§ **Requirement**
Transcribe the data exactly.
:: Material for the task
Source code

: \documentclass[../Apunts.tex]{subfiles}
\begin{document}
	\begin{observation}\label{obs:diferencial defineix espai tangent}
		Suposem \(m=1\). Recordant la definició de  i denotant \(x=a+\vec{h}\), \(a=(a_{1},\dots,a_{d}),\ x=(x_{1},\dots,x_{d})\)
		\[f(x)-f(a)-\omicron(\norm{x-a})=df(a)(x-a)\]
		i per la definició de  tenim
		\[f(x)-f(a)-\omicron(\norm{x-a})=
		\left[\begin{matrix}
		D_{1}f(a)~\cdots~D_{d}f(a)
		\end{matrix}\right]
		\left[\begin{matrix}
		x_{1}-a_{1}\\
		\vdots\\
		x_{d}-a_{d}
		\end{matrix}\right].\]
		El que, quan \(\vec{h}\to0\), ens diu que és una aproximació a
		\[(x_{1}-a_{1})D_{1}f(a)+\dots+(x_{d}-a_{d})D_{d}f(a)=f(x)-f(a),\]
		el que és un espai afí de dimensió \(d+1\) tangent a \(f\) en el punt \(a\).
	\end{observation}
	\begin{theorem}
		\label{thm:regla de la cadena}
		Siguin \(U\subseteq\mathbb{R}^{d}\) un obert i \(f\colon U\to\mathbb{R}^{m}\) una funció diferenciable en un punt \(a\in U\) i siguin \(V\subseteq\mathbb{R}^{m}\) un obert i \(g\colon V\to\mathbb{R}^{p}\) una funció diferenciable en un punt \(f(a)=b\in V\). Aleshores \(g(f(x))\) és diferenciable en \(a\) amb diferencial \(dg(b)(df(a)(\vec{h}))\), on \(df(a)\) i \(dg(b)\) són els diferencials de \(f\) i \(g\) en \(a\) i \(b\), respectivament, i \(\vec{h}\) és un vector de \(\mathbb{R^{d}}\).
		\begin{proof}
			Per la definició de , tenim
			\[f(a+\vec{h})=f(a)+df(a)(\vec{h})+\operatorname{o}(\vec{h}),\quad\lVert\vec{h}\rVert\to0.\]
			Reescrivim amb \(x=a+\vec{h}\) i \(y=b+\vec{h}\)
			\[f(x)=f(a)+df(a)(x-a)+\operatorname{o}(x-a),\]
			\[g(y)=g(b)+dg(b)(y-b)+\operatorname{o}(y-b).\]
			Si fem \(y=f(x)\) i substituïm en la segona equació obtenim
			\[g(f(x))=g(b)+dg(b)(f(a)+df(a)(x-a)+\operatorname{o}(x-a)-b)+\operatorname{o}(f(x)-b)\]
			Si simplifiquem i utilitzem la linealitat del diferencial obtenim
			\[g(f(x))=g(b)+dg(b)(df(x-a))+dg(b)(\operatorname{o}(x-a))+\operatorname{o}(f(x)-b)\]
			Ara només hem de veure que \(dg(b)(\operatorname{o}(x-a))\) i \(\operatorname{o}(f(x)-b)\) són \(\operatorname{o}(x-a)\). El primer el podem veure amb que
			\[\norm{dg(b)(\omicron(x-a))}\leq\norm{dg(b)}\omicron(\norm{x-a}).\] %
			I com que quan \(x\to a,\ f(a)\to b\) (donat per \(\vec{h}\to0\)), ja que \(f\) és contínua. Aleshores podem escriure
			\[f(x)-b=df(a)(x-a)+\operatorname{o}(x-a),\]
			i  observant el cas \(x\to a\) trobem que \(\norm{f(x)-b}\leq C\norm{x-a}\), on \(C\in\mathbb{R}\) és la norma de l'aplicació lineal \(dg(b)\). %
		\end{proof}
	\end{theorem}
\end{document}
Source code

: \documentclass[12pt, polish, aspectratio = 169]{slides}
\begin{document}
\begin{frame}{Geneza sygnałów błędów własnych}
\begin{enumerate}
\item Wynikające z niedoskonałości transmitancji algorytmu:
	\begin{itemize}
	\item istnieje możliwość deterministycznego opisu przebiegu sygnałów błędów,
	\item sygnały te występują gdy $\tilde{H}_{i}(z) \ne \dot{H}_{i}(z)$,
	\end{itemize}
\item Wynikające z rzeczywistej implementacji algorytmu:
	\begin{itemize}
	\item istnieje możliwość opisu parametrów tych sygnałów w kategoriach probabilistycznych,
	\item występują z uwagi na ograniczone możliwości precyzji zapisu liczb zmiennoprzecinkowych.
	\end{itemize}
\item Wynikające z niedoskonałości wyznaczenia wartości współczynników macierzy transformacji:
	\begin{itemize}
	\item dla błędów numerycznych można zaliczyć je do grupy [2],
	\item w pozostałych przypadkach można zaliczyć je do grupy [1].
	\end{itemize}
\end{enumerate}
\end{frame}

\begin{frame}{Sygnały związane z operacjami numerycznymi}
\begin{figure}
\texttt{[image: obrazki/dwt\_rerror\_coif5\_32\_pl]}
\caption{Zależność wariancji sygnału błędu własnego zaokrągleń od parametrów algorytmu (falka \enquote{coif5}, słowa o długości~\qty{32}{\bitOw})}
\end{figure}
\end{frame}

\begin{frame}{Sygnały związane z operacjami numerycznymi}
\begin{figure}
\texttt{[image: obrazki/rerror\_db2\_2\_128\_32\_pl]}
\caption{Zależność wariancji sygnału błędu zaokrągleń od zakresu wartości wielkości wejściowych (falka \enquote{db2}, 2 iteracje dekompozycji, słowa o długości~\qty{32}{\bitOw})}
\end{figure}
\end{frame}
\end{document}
::::
§ **Answer section**
Source code

: \documentclass[../Apunts.tex]{subfiles}
\begin{document}
	\begin{observation}\label{obs:diferencial defineix espai tangent}
		Suposem \(m=1\). Recordant la definició de  i denotant \(x=a+\vec{h}\), \(a=(a_{1},\dots,a_{d}),\ x=(x_{1},\dots,x_{d})\)
		\[f(x)-f(a)-\omicron(\norm{x-a})=df(a)(x-a)\]
		i per la definició de  tenim
		\[f(x)-f(a)-\omicron(\norm{x-a})=
		\left[\begin{matrix}
		D_{1}f(a)~\cdots~D_{d}f(a)
		\end{matrix}\right]
		\left[\begin{matrix}
		x_{1}-a_{1}\\
		\vdots\\
		x_{d}-a_{d}
		\end{matrix}\right].\]
		El que, quan \(\vec{h}\to0\), ens diu que és una aproximació a
		\[(x_{1}-a_{1})D_{1}f(a)+\dots+(x_{d}-a_{d})D_{d}f(a)=f(x)-f(a),\]
		el que és un espai afí de dimensió \(d+1\) tangent a \(f\) en el punt \(a\).
	\end{observation}
	\begin{theorem}
		\label{thm:regla de la cadena}
		Siguin \(U\subseteq\mathbb{R}^{d}\) un obert i \(f\colon U\to\mathbb{R}^{m}\) una funció diferenciable en un punt \(a\in U\) i siguin \(V\subseteq\mathbb{R}^{m}\) un obert i \(g\colon V\to\mathbb{R}^{p}\) una funció diferenciable en un punt \(f(a)=b\in V\). Aleshores \(g(f(x))\) és diferenciable en \(a\) amb diferencial \(dg(b)(df(a)(\vec{h}))\), on \(df(a)\) i \(dg(b)\) són els diferencials de \(f\) i \(g\) en \(a\) i \(b\), respectivament, i \(\vec{h}\) és un vector de \(\mathbb{R^{d}}\).
		\begin{proof}
			Per la definició de , tenim
			\[f(a+\vec{h})=f(a)+df(a)(\vec{h})+\operatorname{o}(\vec{h}),\quad\lVert\vec{h}\rVert\to0.\]
			Reescrivim amb \(x=a+\vec{h}\) i \(y=b+\vec{h}\)
			\[f(x)=f(a)+df(a)(x-a)+\operatorname{o}(x-a),\]
			\[g(y)=g(b)+dg(b)(y-b)+\operatorname{o}(y-b).\]
			Si fem \(y=f(x)\) i substituïm en la segona equació obtenim
			\[g(f(x))=g(b)+dg(b)(f(a)+df(a)(x-a)+\operatorname{o}(x-a)-b)+\operatorname{o}(f(x)-b)\]
			Si simplifiquem i utilitzem la linealitat del diferencial obtenim
			\[g(f(x))=g(b)+dg(b)(df(x-a))+dg(b)(\operatorname{o}(x-a))+\operatorname{o}(f(x)-b)\]
			Ara només hem de veure que \(dg(b)(\operatorname{o}(x-a))\) i \(\operatorname{o}(f(x)-b)\) són \(\operatorname{o}(x-a)\). El primer el podem veure amb que
			\[\norm{dg(b)(\omicron(x-a))}\leq\norm{dg(b)}\omicron(\norm{x-a}).\] %
			I com que quan \(x\to a,\ f(a)\to b\) (donat per \(\vec{h}\to0\)), ja que \(f\) és contínua. Aleshores podem escriure
			\[f(x)-b=df(a)(x-a)+\operatorname{o}(x-a),\]
			i  observant el cas \(x\to a\) trobem que \(\norm{f(x)-b}\leq C\norm{x-a}\), on \(C\in\mathbb{R}\) és la norma de l'aplicació lineal \(dg(b)\). %
		\end{proof}
	\end{theorem}
\end{document}
Source code

: \documentclass[12pt, polish, aspectratio = 169]{slides}
\begin{document}
\begin{frame}{Geneza sygnałów błędów własnych}
\begin{enumerate}
\item Wynikające z niedoskonałości transmitancji algorytmu:
	\begin{itemize}
	\item istnieje możliwość deterministycznego opisu przebiegu sygnałów błędów,
	\item sygnały te występują gdy $\tilde{H}_{i}(z) \ne \dot{H}_{i}(z)$,
	\end{itemize}
\item Wynikające z rzeczywistej implementacji algorytmu:
	\begin{itemize}
	\item istnieje możliwość opisu parametrów tych sygnałów w kategoriach probabilistycznych,
	\item występują z uwagi na ograniczone możliwości precyzji zapisu liczb zmiennoprzecinkowych.
	\end{itemize}
\item Wynikające z niedoskonałości wyznaczenia wartości współczynników macierzy transformacji:
	\begin{itemize}
	\item dla błędów numerycznych można zaliczyć je do grupy [2],
	\item w pozostałych przypadkach można zaliczyć je do grupy [1].
	\end{itemize}
\end{enumerate}
\end{frame}

\begin{frame}{Sygnały związane z operacjami numerycznymi}
\begin{figure}
\texttt{[image: obrazki/dwt\_rerror\_coif5\_32\_pl]}
\caption{Zależność wariancji sygnału błędu własnego zaokrągleń od parametrów algorytmu (falka \enquote{coif5}, słowa o długości~\qty{32}{\bitOw})}
\end{figure}
\end{frame}

\begin{frame}{Sygnały związane z operacjami numerycznymi}
\begin{figure}
\texttt{[image: obrazki/rerror\_db2\_2\_128\_32\_pl]}
\caption{Zależność wariancji sygnału błędu zaokrągleń od zakresu wartości wielkości wejściowych (falka \enquote{db2}, 2 iteracje dekompozycji, słowa o długości~\qty{32}{\bitOw})}
\end{figure}
\end{frame}
\end{document}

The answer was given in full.